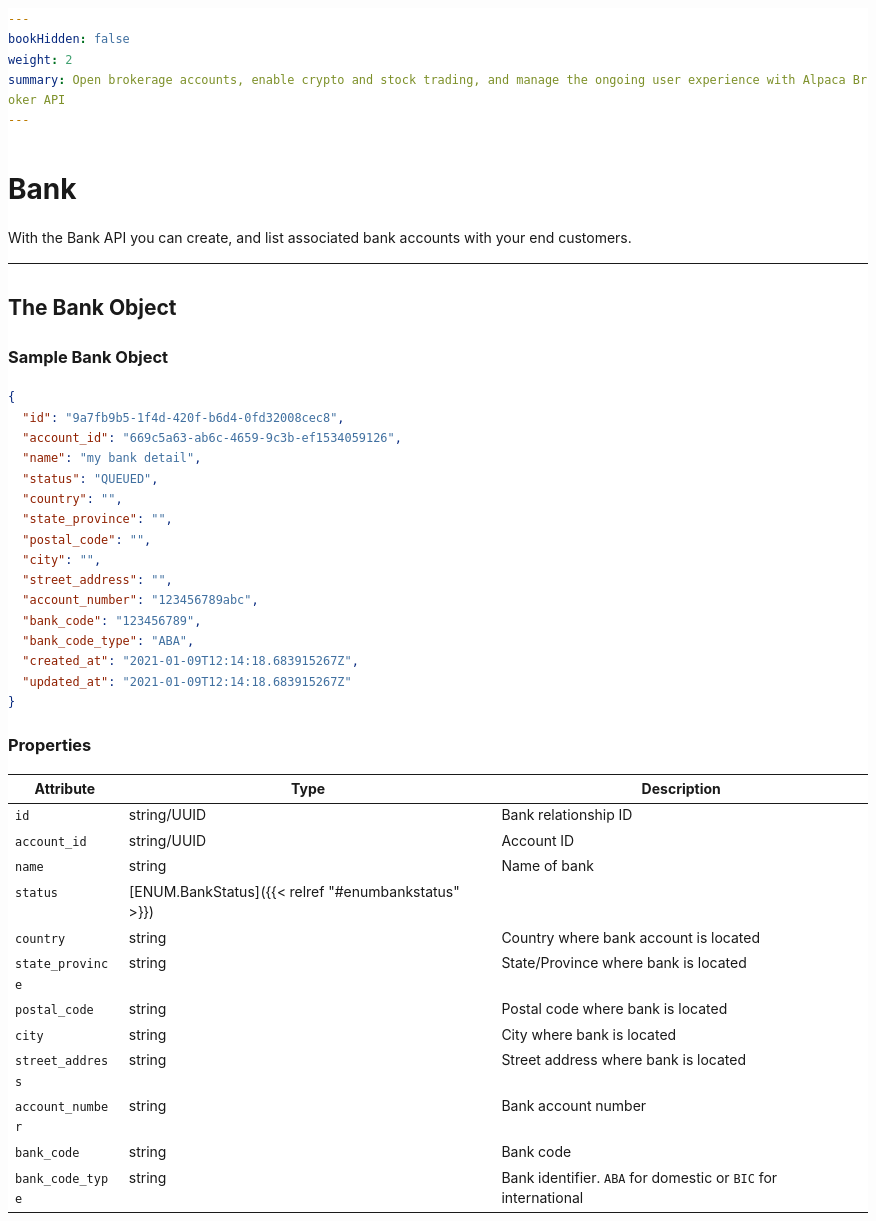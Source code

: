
 ```yaml
---
bookHidden: false
weight: 2
summary: Open brokerage accounts, enable crypto and stock trading, and manage the ongoing user experience with Alpaca Broker API
---
```


# Bank

With the Bank API you can create, and list associated bank accounts with your end customers.

---

## **The Bank Object**

### Sample Bank Object

```json
{
  "id": "9a7fb9b5-1f4d-420f-b6d4-0fd32008cec8",
  "account_id": "669c5a63-ab6c-4659-9c3b-ef1534059126",
  "name": "my bank detail",
  "status": "QUEUED",
  "country": "",
  "state_province": "",
  "postal_code": "",
  "city": "",
  "street_address": "",
  "account_number": "123456789abc",
  "bank_code": "123456789",
  "bank_code_type": "ABA",
  "created_at": "2021-01-09T12:14:18.683915267Z",
  "updated_at": "2021-01-09T12:14:18.683915267Z"
}
```

### Properties

| Attribute        | Type                                                | Description                                                    |
|------------------|-----------------------------------------------------|----------------------------------------------------------------|
| `id`             | string/UUID                                         | Bank relationship ID                                           |
| `account_id`     | string/UUID                                         | Account ID                                                     |
| `name`           | string                                              | Name of bank                                                   |
| `status`         | [ENUM.BankStatus]({{< relref "#enumbankstatus" >}}) |                                                                |
| `country`        | string                                              | Country where bank account is located                          |
| `state_province` | string                                              | State/Province where bank is located                           |
| `postal_code`    | string                                              | Postal code where bank is located                              |
| `city`           | string                                              | City where bank is located                                     |
| `street_address` | string                                              | Street address where bank is located                           |
| `account_number` | string                                              | Bank account number                                            |
| `bank_code`      | string                                              | Bank code                                                      |
| `bank_code_type` | string                                              | Bank identifier. `ABA` for domestic or `BIC` for international |
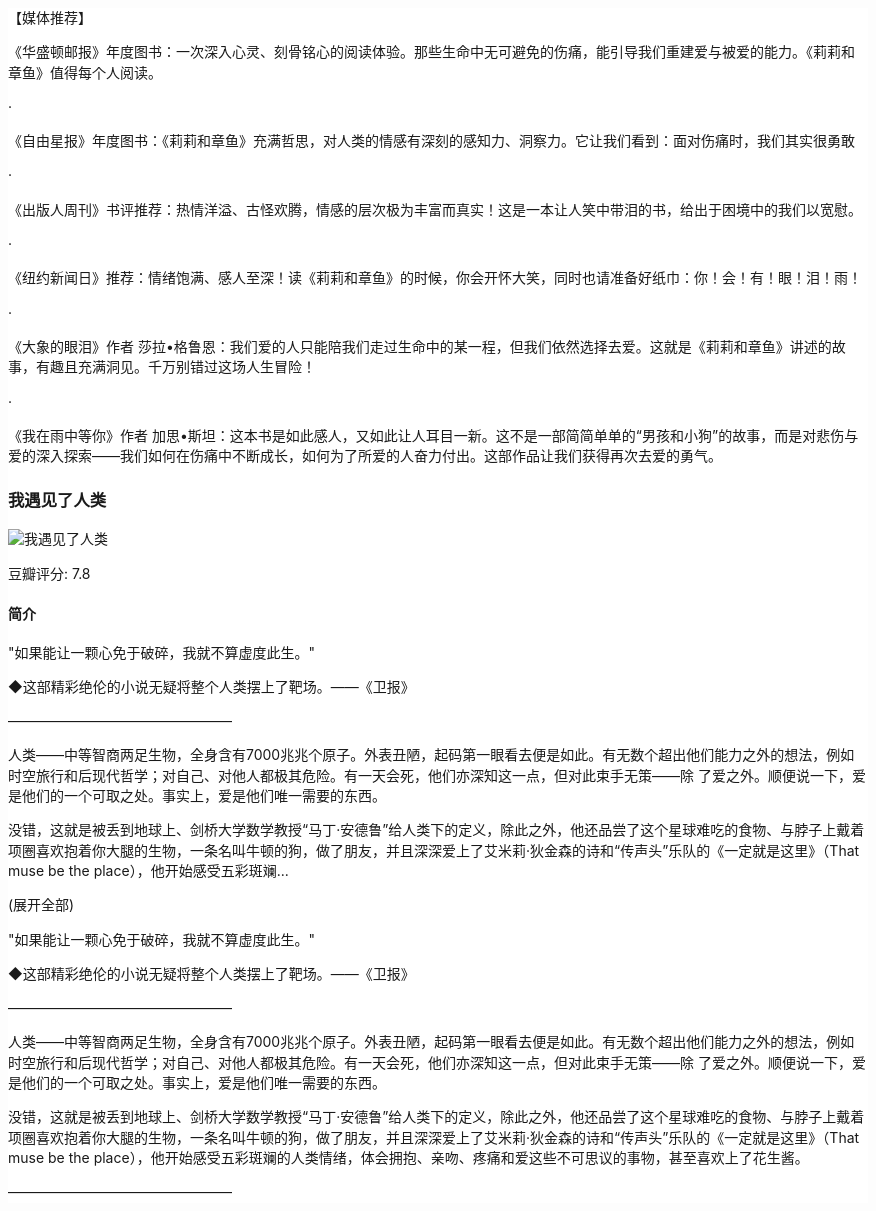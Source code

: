【媒体推荐】

《华盛顿邮报》年度图书：一次深入心灵、刻骨铭心的阅读体验。那些生命中无可避免的伤痛，能引导我们重建爱与被爱的能力。《莉莉和章鱼》值得每个人阅读。

·

《自由星报》年度图书：《莉莉和章鱼》充满哲思，对人类的情感有深刻的感知力、洞察力。它让我们看到：面对伤痛时，我们其实很勇敢

·

《出版人周刊》书评推荐：热情洋溢、古怪欢腾，情感的层次极为丰富而真实！这是一本让人笑中带泪的书，给出于困境中的我们以宽慰。

·

《纽约新闻日》推荐：情绪饱满、感人至深！读《莉莉和章鱼》的时候，你会开怀大笑，同时也请准备好纸巾：你！会！有！眼！泪！雨！

·

《大象的眼泪》作者 莎拉•格鲁恩：我们爱的人只能陪我们走过生命中的某一程，但我们依然选择去爱。这就是《莉莉和章鱼》讲述的故事，有趣且充满洞见。千万别错过这场人生冒险！

·

《我在雨中等你》作者 加思•斯坦：这本书是如此感人，又如此让人耳目一新。这不是一部简简单单的“男孩和小狗”的故事，而是对悲伤与爱的深入探索——我们如何在伤痛中不断成长，如何为了所爱的人奋力付出。这部作品让我们获得再次去爱的勇气。



### 我遇见了人类

![我遇见了人类](https://img3.doubanio.com/view/subject/l/public/s29424486.jpg)

豆瓣评分: 7.8

#### 简介

"如果能让一颗心免于破碎，我就不算虚度此生。"

◆这部精彩绝伦的小说无疑将整个人类摆上了靶场。——《卫报》

————————————————

人类——中等智商两足生物，全身含有7000兆兆个原子。外表丑陋，起码第一眼看去便是如此。有无数个超出他们能力之外的想法，例如时空旅行和后现代哲学；对自己、对他人都极其危险。有一天会死，他们亦深知这一点，但对此束手无策——除 了爱之外。顺便说一下，爱是他们的一个可取之处。事实上，爱是他们唯一需要的东西。

没错，这就是被丢到地球上、剑桥大学数学教授“马丁·安德鲁”给人类下的定义，除此之外，他还品尝了这个星球难吃的食物、与脖子上戴着项圈喜欢抱着你大腿的生物，一条名叫牛顿的狗，做了朋友，并且深深爱上了艾米莉·狄金森的诗和“传声头”乐队的《一定就是这里》（That muse be the place），他开始感受五彩斑斓...

(展开全部)

"如果能让一颗心免于破碎，我就不算虚度此生。"

◆这部精彩绝伦的小说无疑将整个人类摆上了靶场。——《卫报》

————————————————

人类——中等智商两足生物，全身含有7000兆兆个原子。外表丑陋，起码第一眼看去便是如此。有无数个超出他们能力之外的想法，例如时空旅行和后现代哲学；对自己、对他人都极其危险。有一天会死，他们亦深知这一点，但对此束手无策——除 了爱之外。顺便说一下，爱是他们的一个可取之处。事实上，爱是他们唯一需要的东西。

没错，这就是被丢到地球上、剑桥大学数学教授“马丁·安德鲁”给人类下的定义，除此之外，他还品尝了这个星球难吃的食物、与脖子上戴着项圈喜欢抱着你大腿的生物，一条名叫牛顿的狗，做了朋友，并且深深爱上了艾米莉·狄金森的诗和“传声头”乐队的《一定就是这里》（That muse be the place），他开始感受五彩斑斓的人类情绪，体会拥抱、亲吻、疼痛和爱这些不可思议的事物，甚至喜欢上了花生酱。

————————————————
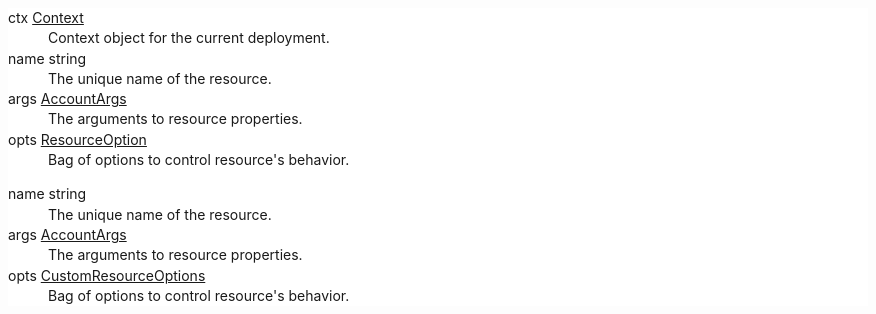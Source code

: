 </pulumi-choosable>
</div>

<div>
<pulumi-choosable type="language" values="go">

<dl class="resources-properties"><dt
        class="property-optional" title="Optional">
        <span>ctx</span>
        <span class="property-indicator"></span>
        <span class="property-type"><a href="https://pkg.go.dev/github.com/pulumi/pulumi/sdk/v3/go/pulumi?tab=doc#Context">Context</a></span>
    </dt>
    <dd>Context object for the current deployment.</dd><dt
        class="property-required" title="Required">
        <span>name</span>
        <span class="property-indicator"></span>
        <span class="property-type">string</span>
    </dt>
    <dd>The unique name of the resource.</dd><dt
        class="property-required" title="Required">
        <span>args</span>
        <span class="property-indicator"></span>
        <span class="property-type"><a href="#inputs">AccountArgs</a></span>
    </dt>
    <dd>The arguments to resource properties.</dd><dt
        class="property-optional" title="Optional">
        <span>opts</span>
        <span class="property-indicator"></span>
        <span class="property-type"><a href="https://pkg.go.dev/github.com/pulumi/pulumi/sdk/v3/go/pulumi?tab=doc#ResourceOption">ResourceOption</a></span>
    </dt>
    <dd>Bag of options to control resource&#39;s behavior.</dd></dl>

</pulumi-choosable>
</div>

<div>
<pulumi-choosable type="language" values="csharp">

<dl class="resources-properties"><dt
        class="property-required" title="Required">
        <span>name</span>
        <span class="property-indicator"></span>
        <span class="property-type">string</span>
    </dt>
    <dd>The unique name of the resource.</dd><dt
        class="property-required" title="Required">
        <span>args</span>
        <span class="property-indicator"></span>
        <span class="property-type"><a href="#inputs">AccountArgs</a></span>
    </dt>
    <dd>The arguments to resource properties.</dd><dt
        class="property-optional" title="Optional">
        <span>opts</span>
        <span class="property-indicator"></span>
        <span class="property-type"><a href="/docs/reference/pkg/dotnet/Pulumi/Pulumi.CustomResourceOptions.html">CustomResourceOptions</a></span>
    </dt>
    <dd>Bag of options to control resource&#39;s behavior.</dd></dl>
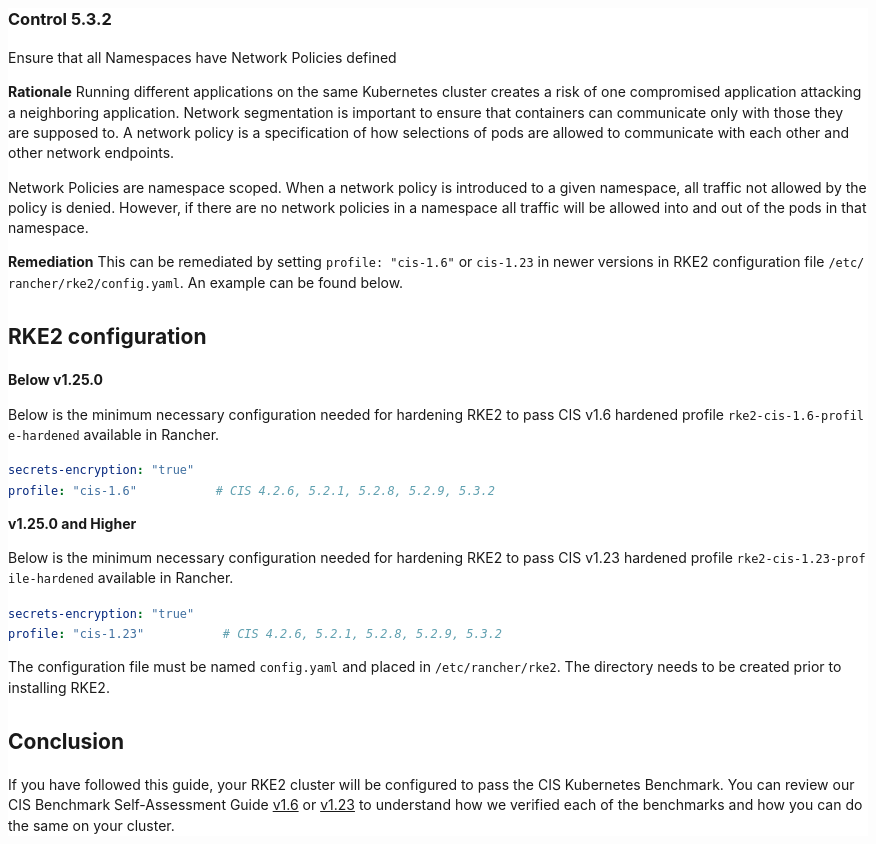 ### Control 5.3.2
Ensure that all Namespaces have Network Policies defined

**Rationale**
Running different applications on the same Kubernetes cluster creates a risk of one compromised application attacking a neighboring application. Network segmentation is important to ensure that containers can communicate only with those they are supposed to. A network policy is a specification of how selections of pods are allowed to communicate with each other and other network endpoints.

Network Policies are namespace scoped. When a network policy is introduced to a given namespace, all traffic not allowed by the policy is denied. However, if there are no network policies in a namespace all traffic will be allowed into and out of the pods in that namespace.

**Remediation**
This can be remediated by setting `profile: "cis-1.6"` or `cis-1.23` in newer versions in RKE2 configuration file `/etc/rancher/rke2/config.yaml`. An example can be found below.

## RKE2 configuration



**Below v1.25.0**

Below is the minimum necessary configuration needed for hardening RKE2 to pass CIS v1.6 hardened profile `rke2-cis-1.6-profile-hardened` available in Rancher.

```yaml
secrets-encryption: "true"
profile: "cis-1.6"           # CIS 4.2.6, 5.2.1, 5.2.8, 5.2.9, 5.3.2
```

**v1.25.0 and Higher**

Below is the minimum necessary configuration needed for hardening RKE2 to pass CIS v1.23 hardened profile `rke2-cis-1.23-profile-hardened` available in Rancher.

```yaml
secrets-encryption: "true"
profile: "cis-1.23"           # CIS 4.2.6, 5.2.1, 5.2.8, 5.2.9, 5.3.2
```

The configuration file must be named `config.yaml` and placed in `/etc/rancher/rke2`. The directory needs to be created prior to installing RKE2.

## Conclusion

If you have followed this guide, your RKE2 cluster will be configured to pass the CIS Kubernetes Benchmark. You can review our CIS Benchmark Self-Assessment Guide [v1.6](cis_self_assessment16.md) or [v1.23](cis_self_assessment123.md) to understand how we verified each of the benchmarks and how you can do the same on your cluster.
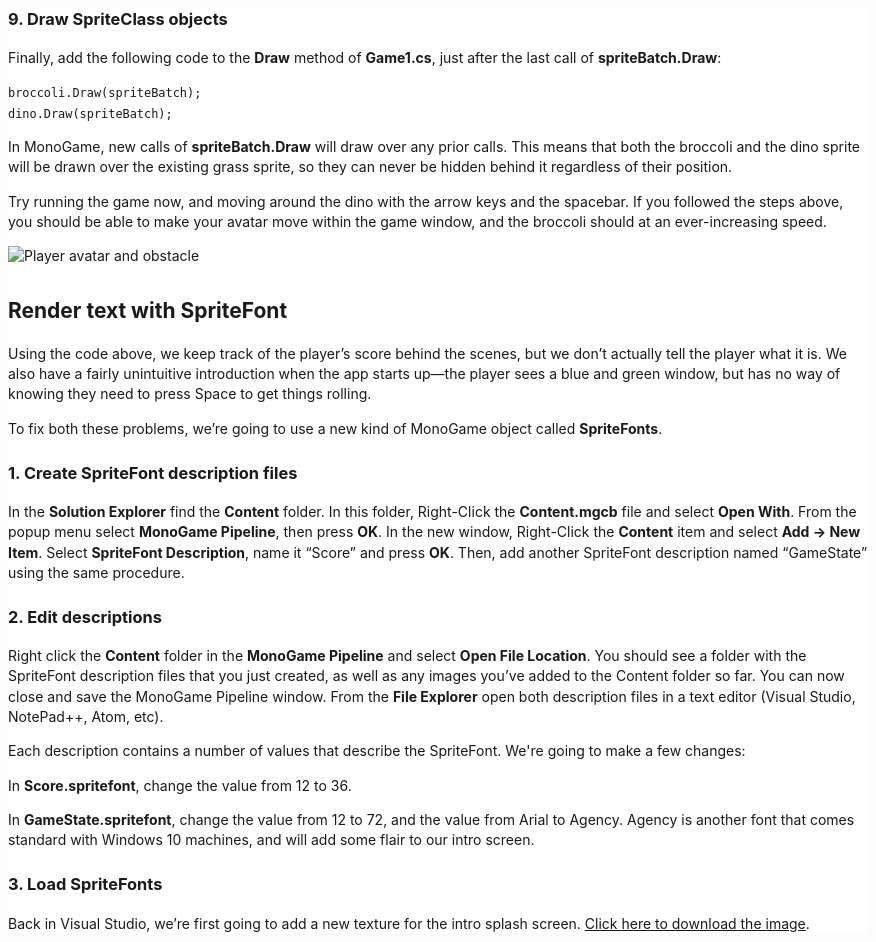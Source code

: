 ### 9. Draw SpriteClass objects
Finally, add the following code to the **Draw** method of **Game1.cs**, just after the last call of **spriteBatch.Draw**:

```CSharp
broccoli.Draw(spriteBatch);
dino.Draw(spriteBatch);
```

In MonoGame, new calls of **spriteBatch.Draw** will draw over any prior calls. This means that both the broccoli and the dino sprite will be drawn over the  existing grass sprite, so they can never be hidden behind it regardless of their position.

Try running the game now, and moving around the dino with the arrow keys and the spacebar. If you followed the steps above, you should be able to make your avatar move within the game window, and the broccoli should at an ever-increasing speed.

![Player avatar and obstacle](images/monogame-tutorial-2.png)

## Render text with SpriteFont
Using the code above, we keep track of the player’s score behind the scenes, but we don’t actually tell the player what it is. We also have a fairly unintuitive introduction when the app starts up—the player sees a blue and green window, but has no way of knowing they need to press Space to get things rolling.

To fix both these problems, we’re going to use a new kind of MonoGame object called **SpriteFonts**.

### 1. Create SpriteFont description files
In the **Solution Explorer** find the **Content** folder. In this folder, Right-Click the **Content.mgcb** file and select **Open With**. From the popup menu select **MonoGame Pipeline**, then press **OK**. In the new window, Right-Click the **Content** item and select **Add -> New Item**. Select **SpriteFont Description**, name it “Score” and press **OK**. Then, add another SpriteFont description named “GameState” using the same procedure.

### 2. Edit descriptions
Right click the **Content** folder in the **MonoGame Pipeline** and select **Open File Location**. You should see a folder with the SpriteFont description files that you just created, as well as any images you’ve added to the Content folder so far. You can now close and save the MonoGame Pipeline window. From the **File Explorer** open both description files in a text editor (Visual Studio, NotePad++, Atom, etc).

Each description contains a number of values that describe the SpriteFont. We're going to make a few changes:

In **Score.spritefont**, change the **<Size>** value from 12 to 36.

In **GameState.spritefont**, change the **<Size>** value from 12 to 72, and the **<FontName>** value from Arial to Agency. Agency is another font that comes standard with Windows 10 machines, and will add some flair to our intro screen.

### 3. Load SpriteFonts
Back in Visual Studio, we’re first going to add a new texture for the intro splash screen. [Click here to download the image](https://github.com/Microsoft/Windows-appsample-get-started-mg2d/blob/master/MonoGame2D/Content/start-splash.png).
+ + + + + + +
▸ Task goal:
Starting at the line above that holds "### Sample Bank Object" and ending at the line that holds "### Properties", transcribe each line exactly and include no other lines.

▸ Response area:
### Sample Bank Object

```json
{
  "id": "9a7fb9b5-1f4d-420f-b6d4-0fd32008cec8",
  "account_id": "669c5a63-ab6c-4659-9c3b-ef1534059126",
  "name": "my bank detail",
  "status": "QUEUED",
  "country": "",
  "state_province": "",
  "postal_code": "",
  "city": "",
  "street_address": "",
  "account_number": "123456789abc",
  "bank_code": "123456789",
  "bank_code_type": "ABA",
  "created_at": "2021-01-09T12:14:18.683915267Z",
  "updated_at": "2021-01-09T12:14:18.683915267Z"
}
```

### Properties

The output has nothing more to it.